A software glitch prevented Japanese lunar exploration company ispace's Moon lander from making its historic touchdown on the lunar surface, last month, the company announced on Saturday.
After five months journeying through space, the HAKUTO-R Mission 1 Lunar Lander was scheduled to make a touchdown in the Atlas Crater which is in the northeastern sector of the Moon, on April 25. However, the signal from the lander cut out at the last minute.
A detailed analysis by the company revealed that while the lander completed its planned landing sequence, a software glitch led the spacecraft to misjudge its altitude even as it attempted to land on the Moon leading to its crash.
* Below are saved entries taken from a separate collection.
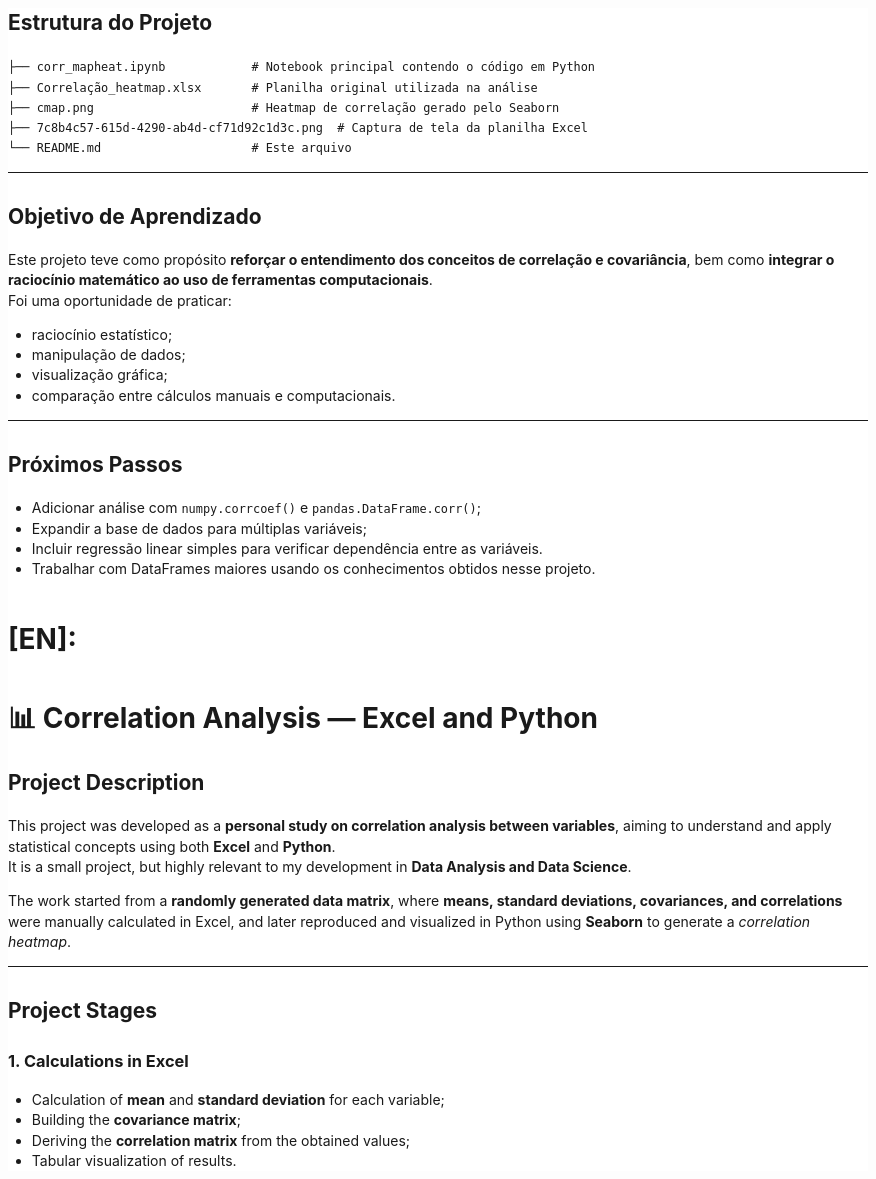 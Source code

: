 
## Estrutura do Projeto
```
├── corr_mapheat.ipynb            # Notebook principal contendo o código em Python  
├── Correlação_heatmap.xlsx       # Planilha original utilizada na análise  
├── cmap.png                      # Heatmap de correlação gerado pelo Seaborn  
├── 7c8b4c57-615d-4290-ab4d-cf71d92c1d3c.png  # Captura de tela da planilha Excel  
└── README.md                     # Este arquivo  
```

---

## Objetivo de Aprendizado
Este projeto teve como propósito **reforçar o entendimento dos conceitos de correlação e covariância**, bem como **integrar o raciocínio matemático ao uso de ferramentas computacionais**.  
Foi uma oportunidade de praticar:
- raciocínio estatístico;  
- manipulação de dados;  
- visualização gráfica;  
- comparação entre cálculos manuais e computacionais.

---

## Próximos Passos
- Adicionar análise com `numpy.corrcoef()` e `pandas.DataFrame.corr()`;
- Expandir a base de dados para múltiplas variáveis;
- Incluir regressão linear simples para verificar dependência entre as variáveis. 
- Trabalhar com DataFrames maiores usando os conhecimentos obtidos nesse projeto. 

# [EN]:
# 📊 Correlation Analysis — Excel and Python

## Project Description
This project was developed as a **personal study on correlation analysis between variables**, aiming to understand and apply statistical concepts using both **Excel** and **Python**.  
It is a small project, but highly relevant to my development in **Data Analysis and Data Science**.

The work started from a **randomly generated data matrix**, where **means, standard deviations, covariances, and correlations** were manually calculated in Excel, and later reproduced and visualized in Python using **Seaborn** to generate a *correlation heatmap*.

---

## Project Stages

### 1. Calculations in Excel
- Calculation of **mean** and **standard deviation** for each variable;  
- Building the **covariance matrix**;  
- Deriving the **correlation matrix** from the obtained values;  
- Tabular visualization of results.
"The most likely reason for the lander's incorrect altitude estimation was that the software did not perform as expected," the company said in a statement.
"The analysis reveals that the cause of the lander's failure to make a soft landing was due to the software, especially in the phase just prior to landing," it added.
Mission specialists explained that while the lander estimated its own altitude to be zero, or on the lunar surface, it was actually about three miles above the lunar surface.
After reaching the scheduled landing time, the lander continued to descend at a low speed until the propulsion system ran out of fuel. At that time, the controlled descent of the lander ceased, and it is believed to have free-fallen to the Moon's surface, the company said.
"Mission 1 demonstrated a great deal of technical reliability, as our lander reached the lunar surface just prior to landing. Now, we have been able to identify the issue during the landing and have a very clear picture of how to improve our future missions,"said Takeshi Hakamada, Founder and CEO of ispace, in the statement.
Hakamada said the company has already begun work on Mission 2 and Mission 3, scheduled for launch in 2024 and 2025 respectively.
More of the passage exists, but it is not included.